Ponderano, planimetria del ricetto (da UNIVERSITAT KAISERSLAUTERN)

Ponderano, planimetria del ricetto (da UNIVERSITAT KAISERSLAUTERN)

La prima notizia documentaria dell’esistenza del ricetto è un atto del 23 aprile 1405, redatto nella piazza del comune, “in villa Ponderani, vidilicet in platea communis dicti loci Ponderani sita ante portam castri sive recepti eiusdem loci”.

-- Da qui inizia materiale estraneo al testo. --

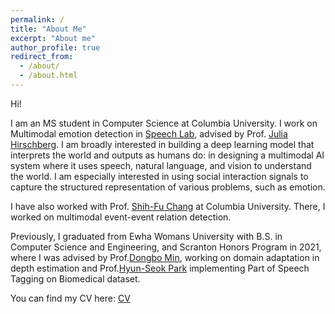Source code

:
 ```yaml
---
permalink: /
title: "About Me"
excerpt: "About me"
author_profile: true
redirect_from: 
  - /about/
  - /about.html
---
```


Hi!

I am an MS student in Computer Science at Columbia University. I work on Multimodal emotion detection in [Speech Lab](http://www.cs.columbia.edu/speech/lab.cgi), advised by Prof. [Julia Hirschberg](http://www.cs.columbia.edu/~julia/). I am broadly interested in building a deep learning model that interprets the world and outputs as humans do: in designing a multimodal AI system where it uses speech, natural language, and vision to understand the world. I am especially interested in using social interaction signals to capture the structured representation of various problems, such as emotion.

I have also worked with Prof. [Shih-Fu Chang](https://www.ee.columbia.edu/~sfchang/) at Columbia University. There, I worked on multimodal event-event relation detection.

Previously, I graduated from Ewha Womans University with B.S. in Computer Science and Engineering, and Scranton Honors Program in 2021, where I was advised by Prof.[Dongbo Min](http://cvl.ewha.ac.kr/), working on domain adaptation in depth estimation and Prof.[Hyun-Seok Park](http://www.ewha.ac.kr/ewha/professor/info.do?mode=view&pId=xPCsLydiqzj%2FKdbYExXJKg%3D%3D) implementing Part of Speech Tagging on Biomedical dataset.

You can find my CV here: [CV](http://JaywonKoo17.github.io/files/Jaywon_CV_090822_FIn.pdf)
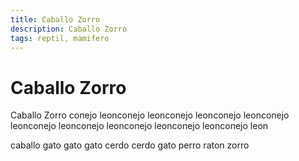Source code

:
 ```yaml
---
title: Caballo Zorro
description: Caballo Zorro
tags: reptil, mamifero
---
```


# Caballo Zorro

Caballo Zorro conejo leonconejo leonconejo leonconejo leonconejo leonconejo leonconejo leonconejo leonconejo leonconejo leon

caballo gato gato gato cerdo cerdo gato perro raton zorro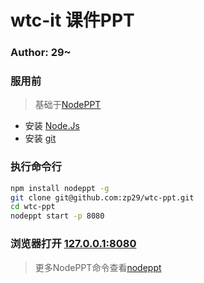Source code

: 
# wtc-it 课件PPT

### Author: 29~

### 服用前

> 基础于[NodePPT](https://github.com/ksky521/nodeppt)

- 安装 [Node.Js](https://nodejs.org/en/)
- 安装 [git](https://git-scm.com/)


### 执行命令行

```bash
npm install nodeppt -g
git clone git@github.com:zp29/wtc-ppt.git
cd wtc-ppt
nodeppt start -p 8080
```
### 浏览器打开 [127.0.0.1:8080](127.0.0.1:8080)

> 更多NodePPT命令查看[nodeppt](https://github.com/ksky521/nodeppt)


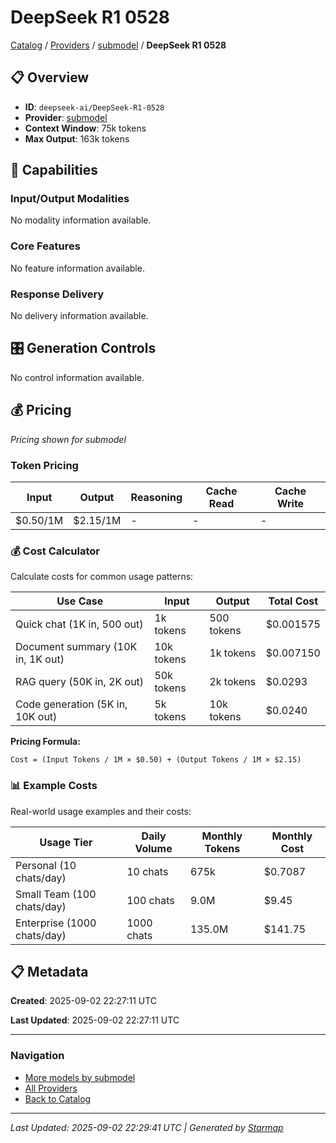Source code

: # DeepSeek R1 0528
  
[Catalog](../../../../..) / [Providers](../../../..) / [submodel](../../..) / **DeepSeek R1 0528**


## 📋 Overview
  
- **ID**: `deepseek-ai/DeepSeek-R1-0528`
- **Provider**: [submodel](../)
- **Context Window**: 75k tokens
- **Max Output**: 163k tokens
  
## 🎯 Capabilities
  
### Input/Output Modalities
  
No modality information available.
  
### Core Features
  
No feature information available.
  
### Response Delivery
  
No delivery information available.
  
## 🎛️ Generation Controls
  
No control information available.
  
## 💰 Pricing
  
*Pricing shown for submodel*
  
  
### Token Pricing
  
| Input | Output | Reasoning | Cache Read | Cache Write |
|---------|---------|---------|---------|---------|
| $0.50/1M | $2.15/1M | - | - | - |

  
### 💰 Cost Calculator
  
Calculate costs for common usage patterns:
  
  
| Use Case | Input | Output | Total Cost |
|---------|---------|---------|---------|
| Quick chat (1K in, 500 out) | 1k tokens | 500 tokens | $0.001575 |
| Document summary (10K in, 1K out) | 10k tokens | 1k tokens | $0.007150 |
| RAG query (50K in, 2K out) | 50k tokens | 2k tokens | $0.0293 |
| Code generation (5K in, 10K out) | 5k tokens | 10k tokens | $0.0240 |

  
**Pricing Formula:**
  
```
Cost = (Input Tokens / 1M × $0.50) + (Output Tokens / 1M × $2.15)
```
  
### 📊 Example Costs
  
Real-world usage examples and their costs:
  
  
| Usage Tier | Daily Volume | Monthly Tokens | Monthly Cost |
|---------|---------|---------|---------|
| Personal (10 chats/day) | 10 chats | 675k | $0.7087 |
| Small Team (100 chats/day) | 100 chats | 9.0M | $9.45 |
| Enterprise (1000 chats/day) | 1000 chats | 135.0M | $141.75 |

  
## 📋 Metadata
  
**Created**: 2025-09-02 22:27:11 UTC
  
**Last Updated**: 2025-09-02 22:27:11 UTC
  
  
---
  
  
### Navigation

- [More models by submodel](../)
- [All Providers](../../../../../providers)
- [Back to Catalog](../../../../..)


---
_Last Updated: 2025-09-02 22:29:41 UTC | Generated by [Starmap](https://github.com/agentstation/starmap)_
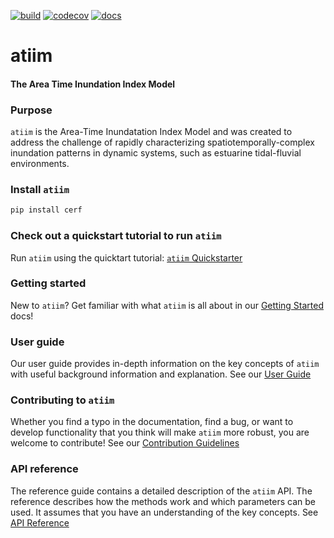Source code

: [![build](https://github.com/crvernon/atiim/actions/workflows/build.yml/badge.svg)](https://github.com/crvernon/atiim/actions/workflows/build.yml)
[![codecov](https://codecov.io/gh/crvernon/atiim/branch/main/graph/badge.svg?token=MUYY7WOGCP)](https://codecov.io/gh/crvernon/atiim)
[![docs](https://github.com/crvernon/atiim/actions/workflows/pages/docs/badge.svg)](https://github.com/crvernon/atiim/actions/workflows/pages/pages-build-deployment)

# atiim
#### The Area Time Inundation Index Model

### Purpose
`atiim` is the Area-Time Inundatation Index Model and was created to address the challenge of rapidly characterizing spatiotemporally-complex inundation patterns in dynamic systems, such as estuarine tidal-fluvial environments.

### Install `atiim`

```bash
pip install cerf
```

### Check out a quickstart tutorial to run `atiim`

Run `atiim` using the quicktart tutorial: [`atiim` Quickstarter](www.google.com)

### Getting started

New to `atiim`?  Get familiar with what `atiim` is all about in our [Getting Started](www.google.com) docs!

### User guide

Our user guide provides in-depth information on the key concepts of `atiim` with useful background information and explanation.  See our [User Guide](www.google.com)

### Contributing to `atiim`

Whether you find a typo in the documentation, find a bug, or want to develop functionality that you think will make `atiim` more robust, you are welcome to contribute! See our [Contribution Guidelines](www.google.com)

### API reference
The reference guide contains a detailed description of the `atiim` API.  The reference describes how the methods work and which parameters can be used.  It assumes that you have an understanding of the key concepts.  See [API Reference](https://crvernon.github.io/atiim/atiim.html)
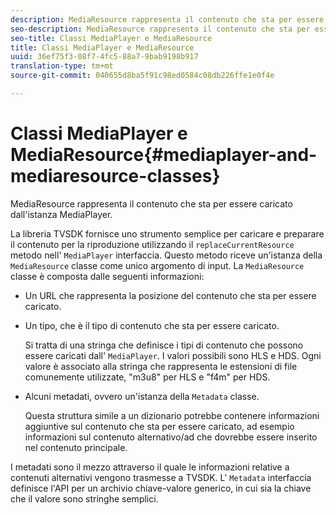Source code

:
 ```yaml
---
description: MediaResource rappresenta il contenuto che sta per essere caricato dall'istanza MediaPlayer.
seo-description: MediaResource rappresenta il contenuto che sta per essere caricato dall'istanza MediaPlayer.
seo-title: Classi MediaPlayer e MediaResource
title: Classi MediaPlayer e MediaResource
uuid: 36ef75f3-08f7-4fc5-88a7-9bab9198b917
translation-type: tm+mt
source-git-commit: 040655d8ba5f91c98ed0584c08db226ffe1e0f4e

---
```



# Classi MediaPlayer e MediaResource{#mediaplayer-and-mediaresource-classes}

MediaResource rappresenta il contenuto che sta per essere caricato dall&#39;istanza MediaPlayer.

<!--<a id="section_B09A012C97454AF58CE2269B800D8027"></a>-->

La libreria TVSDK fornisce uno strumento semplice per caricare e preparare il contenuto per la riproduzione utilizzando il `replaceCurrentResource` metodo nell&#39; `MediaPlayer` interfaccia. Questo metodo riceve un&#39;istanza della `MediaResource` classe come unico argomento di input. La `MediaResource` classe è composta dalle seguenti informazioni:

* Un URL che rappresenta la posizione del contenuto che sta per essere caricato.
* Un tipo, che è il tipo di contenuto che sta per essere caricato.

   Si tratta di una stringa che definisce i tipi di contenuto che possono essere caricati dall&#39; `MediaPlayer`. I valori possibili sono HLS e HDS. Ogni valore è associato alla stringa che rappresenta le estensioni di file comunemente utilizzate, &quot;m3u8&quot; per HLS e &quot;f4m&quot; per HDS.
* Alcuni metadati, ovvero un&#39;istanza della `Metadata` classe.

   Questa struttura simile a un dizionario potrebbe contenere informazioni aggiuntive sul contenuto che sta per essere caricato, ad esempio informazioni sul contenuto alternativo/ad che dovrebbe essere inserito nel contenuto principale.

I metadati sono il mezzo attraverso il quale le informazioni relative a contenuti alternativi vengono trasmesse a TVSDK. L&#39; `Metadata` interfaccia definisce l&#39;API per un archivio chiave-valore generico, in cui sia la chiave che il valore sono stringhe semplici.
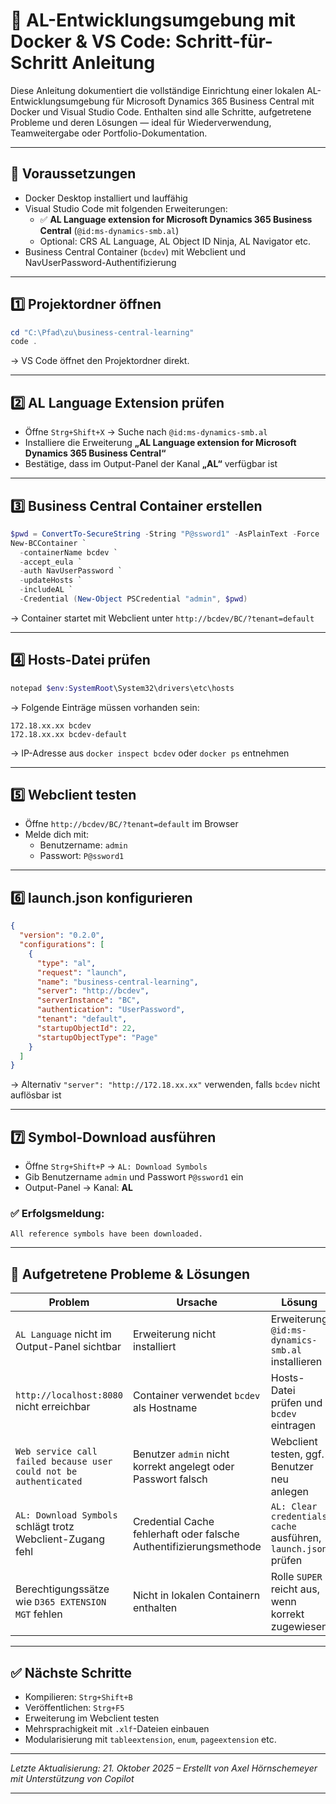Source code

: # 🧭 AL-Entwicklungsumgebung mit Docker & VS Code: Schritt-für-Schritt Anleitung

Diese Anleitung dokumentiert die vollständige Einrichtung einer lokalen AL-Entwicklungsumgebung für Microsoft Dynamics 365 Business Central mit Docker und Visual Studio Code. Enthalten sind alle Schritte, aufgetretene Probleme und deren Lösungen — ideal für Wiederverwendung, Teamweitergabe oder Portfolio-Dokumentation.

---

## 🧱 Voraussetzungen

- Docker Desktop installiert und lauffähig
- Visual Studio Code mit folgenden Erweiterungen:
  - ✅ **AL Language extension for Microsoft Dynamics 365 Business Central** (`@id:ms-dynamics-smb.al`)
  - Optional: CRS AL Language, AL Object ID Ninja, AL Navigator etc.
- Business Central Container (`bcdev`) mit Webclient und NavUserPassword-Authentifizierung

---

## 1️⃣ Projektordner öffnen

```powershell
cd "C:\Pfad\zu\business-central-learning"
code .
```

→ VS Code öffnet den Projektordner direkt.

---

## 2️⃣ AL Language Extension prüfen

- Öffne `Strg+Shift+X` → Suche nach `@id:ms-dynamics-smb.al`
- Installiere die Erweiterung **„AL Language extension for Microsoft Dynamics 365 Business Central“**
- Bestätige, dass im Output-Panel der Kanal **„AL“** verfügbar ist

---

## 3️⃣ Business Central Container erstellen

```powershell
$pwd = ConvertTo-SecureString -String "P@ssword1" -AsPlainText -Force
New-BCContainer `
  -containerName bcdev `
  -accept_eula `
  -auth NavUserPassword `
  -updateHosts `
  -includeAL `
  -Credential (New-Object PSCredential "admin", $pwd)
```

→ Container startet mit Webclient unter `http://bcdev/BC/?tenant=default`

---

## 4️⃣ Hosts-Datei prüfen

```powershell
notepad $env:SystemRoot\System32\drivers\etc\hosts
```

→ Folgende Einträge müssen vorhanden sein:

```
172.18.xx.xx bcdev
172.18.xx.xx bcdev-default
```

→ IP-Adresse aus `docker inspect bcdev` oder `docker ps` entnehmen

---

## 5️⃣ Webclient testen

- Öffne `http://bcdev/BC/?tenant=default` im Browser
- Melde dich mit:
  - Benutzername: `admin`
  - Passwort: `P@ssword1`

---

## 6️⃣ launch.json konfigurieren

```json
{
  "version": "0.2.0",
  "configurations": [
    {
      "type": "al",
      "request": "launch",
      "name": "business-central-learning",
      "server": "http://bcdev",
      "serverInstance": "BC",
      "authentication": "UserPassword",
      "tenant": "default",
      "startupObjectId": 22,
      "startupObjectType": "Page"
    }
  ]
}
```

→ Alternativ `"server": "http://172.18.xx.xx"` verwenden, falls `bcdev` nicht auflösbar ist

---

## 7️⃣ Symbol-Download ausführen

- Öffne `Strg+Shift+P` → `AL: Download Symbols`
- Gib Benutzername `admin` und Passwort `P@ssword1` ein
- Output-Panel → Kanal: **AL**

### ✅ Erfolgsmeldung:

```
All reference symbols have been downloaded.
```

---

## 🐞 Aufgetretene Probleme & Lösungen

| Problem | Ursache | Lösung |
|--------|---------|--------|
| `AL Language` nicht im Output-Panel sichtbar | Erweiterung nicht installiert | Erweiterung `@id:ms-dynamics-smb.al` installieren |
| `http://localhost:8080` nicht erreichbar | Container verwendet `bcdev` als Hostname | Hosts-Datei prüfen und `bcdev` eintragen |
| `Web service call failed because user could not be authenticated` | Benutzer `admin` nicht korrekt angelegt oder Passwort falsch | Webclient testen, ggf. Benutzer neu anlegen |
| `AL: Download Symbols` schlägt trotz Webclient-Zugang fehl | Credential Cache fehlerhaft oder falsche Authentifizierungsmethode | `AL: Clear credentials cache` ausführen, `launch.json` prüfen |
| Berechtigungssätze wie `D365 EXTENSION MGT` fehlen | Nicht in lokalen Containern enthalten | Rolle `SUPER` reicht aus, wenn korrekt zugewiesen |

---

## ✅ Nächste Schritte

- Kompilieren: `Strg+Shift+B`
- Veröffentlichen: `Strg+F5`
- Erweiterung im Webclient testen
- Mehrsprachigkeit mit `.xlf`-Dateien einbauen
- Modularisierung mit `tableextension`, `enum`, `pageextension` etc.

---

*Letzte Aktualisierung: 21. Oktober 2025 – Erstellt von Axel Hörnschemeyer mit Unterstützung von Copilot*

---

Secondo la Viglino Davico il ricetto era situato in una posizione più alta rispetto al borgo circostante, aveva planimetria pressoché quadrata ed era dotato di un ampio fossato perimetrale, ancora oggi in parte identificabile. Poiché l’area è oggi occupata dalla chiesa parrocchiale e da alcuni fabbricati mentre è libera in altri settori non è possibile definirne l’organizzazione interna degli spazi.

Unica testimonianza materiale del ricetto è la torre-porta – posta sulla mezzeria del lato orientale – che consentiva l’accesso, carraio e pedonale, dal borgo, tramite ponte levatoio e pedanca. La torre-porta documenta nelle sue strutture anche una fase quattrocentesca di ristrutturazione, dovuta alla parziale distruzione per cause belliche alla metà del XV secolo.

La struttura, costituita prevalentemente da laterizi con alcuni elementi lapidei, è esternamente un parallelepipedo di circa sei metri per otto, dotata di doppio accesso; la parte sommitale, a sbalzo su mensole, si conclude con elementi merlati; sono visibili inoltre gli scassi in muratura atti ad alloggiare i bolzoni. All’interno si conserva invece completamente la struttura in pietra, analoga a quella delle mura, per un’altezza di circa 9 metri.

Nel fabbricato adiacente la torre, sul lato settentrionale, si conserva un portale in pietra, a blocchi sagomati.

 

Bibliografia

 

VIGLINO DAVICO M., I ricetti: difese collettive per gli uomini del contado nel Piemonte medioevale, Torino, 1978, pp. 161-162.